[Start of Attachment]

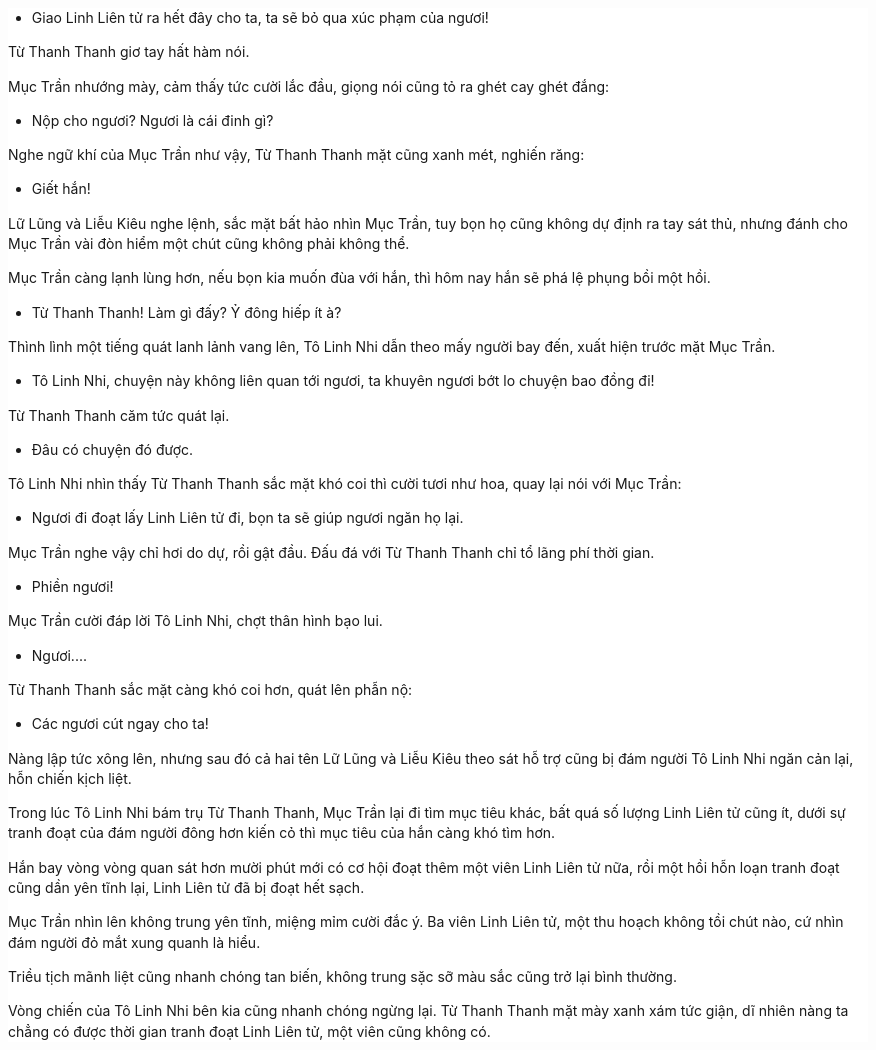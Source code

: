 - Giao Linh Liên tử ra hết đây cho ta, ta sẽ bỏ qua xúc phạm của ngươi!

Từ Thanh Thanh giơ tay hất hàm nói.

Mục Trần nhướng mày, cảm thấy tức cười lắc đầu, giọng nói cũng tỏ ra ghét cay ghét đắng:

- Nộp cho ngươi? Ngươi là cái đinh gì?

Nghe ngữ khí của Mục Trần như vậy, Từ Thanh Thanh mặt cũng xanh mét, nghiến răng:

- Giết hắn!

Lữ Lũng và Liễu Kiêu nghe lệnh, sắc mặt bất hảo nhìn Mục Trần, tuy bọn họ cũng không dự định ra tay sát thủ, nhưng đánh cho Mục Trần vài đòn hiểm một chút cũng không phải không thể.

Mục Trần càng lạnh lùng hơn, nếu bọn kia muốn đùa với hắn, thì hôm nay hắn sẽ phá lệ phụng bồi một hồi.

- Từ Thanh Thanh! Làm gì đấy? Ỷ đông hiếp ít à?

Thình lình một tiếng quát lanh lảnh vang lên, Tô Linh Nhi dẫn theo mấy người bay đến, xuất hiện trước mặt Mục Trần.

- Tô Linh Nhi, chuyện này không liên quan tới ngươi, ta khuyên ngươi bớt lo chuyện bao đồng đi!

Từ Thanh Thanh căm tức quát lại.

- Đâu có chuyện đó được.

Tô Linh Nhi nhìn thấy Từ Thanh Thanh sắc mặt khó coi thì cười tươi như hoa, quay lại nói với Mục Trần:

- Ngươi đi đoạt lấy Linh Liên tử đi, bọn ta sẽ giúp ngươi ngăn họ lại.

Mục Trần nghe vậy chỉ hơi do dự, rồi gật đầu. Đấu đá với Từ Thanh Thanh chỉ tổ lãng phí thời gian.

- Phiền ngươi!

Mục Trần cười đáp lời Tô Linh Nhi, chợt thân hình bạo lui.

- Ngươi....

Từ Thanh Thanh sắc mặt càng khó coi hơn, quát lên phẫn nộ:

- Các ngươi cút ngay cho ta!

Nàng lập tức xông lên, nhưng sau đó cả hai tên Lữ Lũng và Liễu Kiêu theo sát hỗ trợ cũng bị đám người Tô Linh Nhi ngăn cản lại, hỗn chiến kịch liệt.

Trong lúc Tô Linh Nhi bám trụ Từ Thanh Thanh, Mục Trần lại đi tìm mục tiêu khác, bất quá số lượng Linh Liên tử cũng ít, dưới sự tranh đoạt của đám người đông hơn kiến cỏ thì mục tiêu của hắn càng khó tìm hơn.

Hắn bay vòng vòng quan sát hơn mười phút mới có cơ hội đoạt thêm một viên Linh Liên tử nữa, rồi một hồi hỗn loạn tranh đoạt cũng dần yên tĩnh lại, Linh Liên tử đã bị đoạt hết sạch.

Mục Trần nhìn lên không trung yên tĩnh, miệng mỉm cười đắc ý. Ba viên Linh Liên tử, một thu hoạch không tồi chút nào, cứ nhìn đám người đỏ mắt xung quanh là hiểu.

Triều tịch mãnh liệt cũng nhanh chóng tan biến, không trung sặc sỡ màu sắc cũng trở lại bình thường.

Vòng chiến của Tô Linh Nhi bên kia cũng nhanh chóng ngừng lại. Từ Thanh Thanh mặt mày xanh xám tức giận, dĩ nhiên nàng ta chẳng có được thời gian tranh đoạt Linh Liên tử, một viên cũng không có.
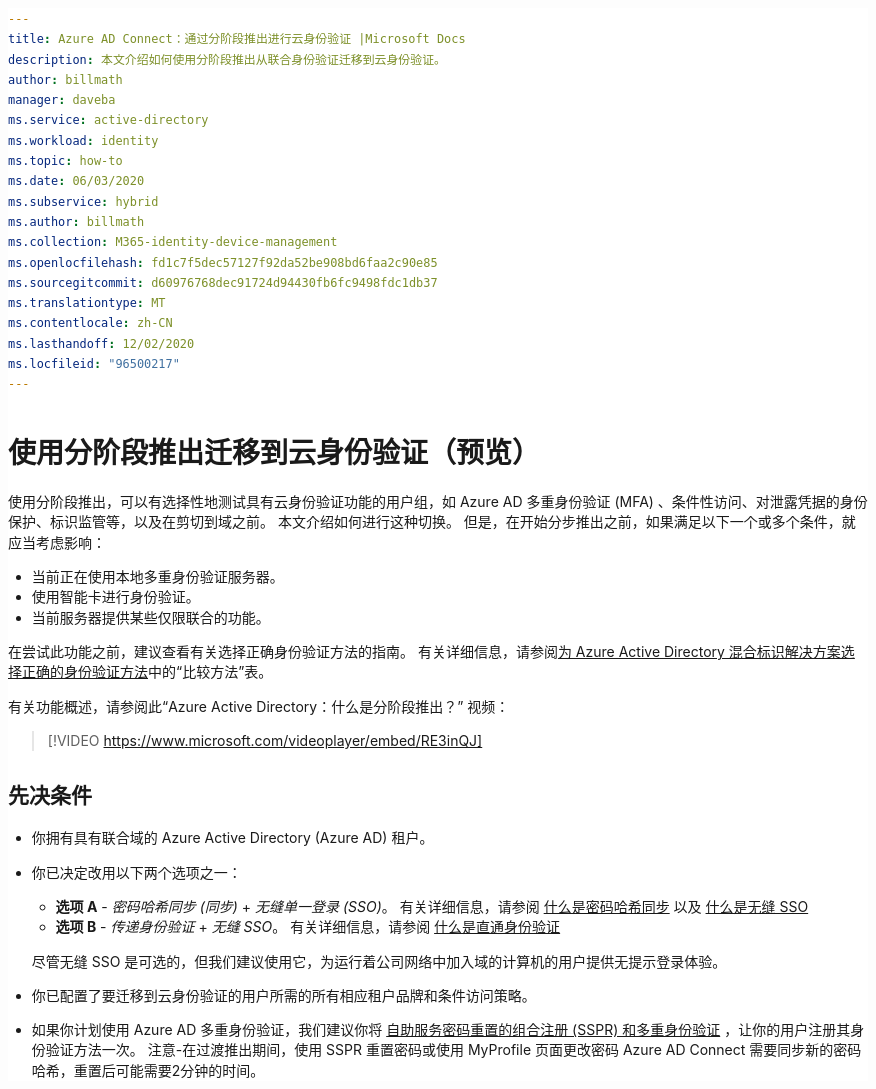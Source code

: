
 ```yaml
---
title: Azure AD Connect：通过分阶段推出进行云身份验证 |Microsoft Docs
description: 本文介绍如何使用分阶段推出从联合身份验证迁移到云身份验证。
author: billmath
manager: daveba
ms.service: active-directory
ms.workload: identity
ms.topic: how-to
ms.date: 06/03/2020
ms.subservice: hybrid
ms.author: billmath
ms.collection: M365-identity-device-management
ms.openlocfilehash: fd1c7f5dec57127f92da52be908bd6faa2c90e85
ms.sourcegitcommit: d60976768dec91724d94430fb6fc9498fdc1db37
ms.translationtype: MT
ms.contentlocale: zh-CN
ms.lasthandoff: 12/02/2020
ms.locfileid: "96500217"
---
```

# <a name="migrate-to-cloud-authentication-using-staged-rollout-preview"></a>使用分阶段推出迁移到云身份验证（预览）

使用分阶段推出，可以有选择性地测试具有云身份验证功能的用户组，如 Azure AD 多重身份验证 (MFA) 、条件性访问、对泄露凭据的身份保护、标识监管等，以及在剪切到域之前。  本文介绍如何进行这种切换。 但是，在开始分步推出之前，如果满足以下一个或多个条件，就应当考虑影响：
    
-  当前正在使用本地多重身份验证服务器。 
-  使用智能卡进行身份验证。 
-  当前服务器提供某些仅限联合的功能。

在尝试此功能之前，建议查看有关选择正确身份验证方法的指南。 有关详细信息，请参阅[为 Azure Active Directory 混合标识解决方案选择正确的身份验证方法](./choose-ad-authn.md#comparing-methods)中的“比较方法”表。

有关功能概述，请参阅此“Azure Active Directory：什么是分阶段推出？” 视频：

>[!VIDEO https://www.microsoft.com/videoplayer/embed/RE3inQJ]



## <a name="prerequisites"></a>先决条件

-   你拥有具有联合域的 Azure Active Directory (Azure AD) 租户。

-   你已决定改用以下两个选项之一：
    - **选项 A**  - *密码哈希同步 (同步)*  + *无缝单一登录 (SSO)*。  有关详细信息，请参阅 [什么是密码哈希同步](whatis-phs.md) 以及 [什么是无缝 SSO](how-to-connect-sso.md)
    - **选项 B**  - *传递身份验证*  + *无缝 SSO*。  有关详细信息，请参阅 [什么是直通身份验证](how-to-connect-pta.md)  
    
    尽管无缝 SSO 是可选的，但我们建议使用它，为运行着公司网络中加入域的计算机的用户提供无提示登录体验。

-   你已配置了要迁移到云身份验证的用户所需的所有相应租户品牌和条件访问策略。

-   如果你计划使用 Azure AD 多重身份验证，我们建议你将 [自助服务密码重置的组合注册 (SSPR) 和多重身份验证](../authentication/concept-registration-mfa-sspr-combined.md) ，让你的用户注册其身份验证方法一次。 注意-在过渡推出期间，使用 SSPR 重置密码或使用 MyProfile 页面更改密码 Azure AD Connect 需要同步新的密码哈希，重置后可能需要2分钟的时间。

[End of Attachment]

INSTRUCTIONS FOR THE TASK: Exactly the lines from the one holding "(Azure AD) 租户。" to the final line of the listing, both included, must make up the answer.

SOLUTION FOR THIS PROBLEM:
-   你拥有具有联合域的 Azure Active Directory (Azure AD) 租户。

-   你已决定改用以下两个选项之一：
    - **选项 A**  - *密码哈希同步 (同步)*  + *无缝单一登录 (SSO)*。  有关详细信息，请参阅 [什么是密码哈希同步](whatis-phs.md) 以及 [什么是无缝 SSO](how-to-connect-sso.md)
    - **选项 B**  - *传递身份验证*  + *无缝 SSO*。  有关详细信息，请参阅 [什么是直通身份验证](how-to-connect-pta.md)  
    
    尽管无缝 SSO 是可选的，但我们建议使用它，为运行着公司网络中加入域的计算机的用户提供无提示登录体验。

-   你已配置了要迁移到云身份验证的用户所需的所有相应租户品牌和条件访问策略。

-   如果你计划使用 Azure AD 多重身份验证，我们建议你将 [自助服务密码重置的组合注册 (SSPR) 和多重身份验证](../authentication/concept-registration-mfa-sspr-combined.md) ，让你的用户注册其身份验证方法一次。 注意-在过渡推出期间，使用 SSPR 重置密码或使用 MyProfile 页面更改密码 Azure AD Connect 需要同步新的密码哈希，重置后可能需要2分钟的时间。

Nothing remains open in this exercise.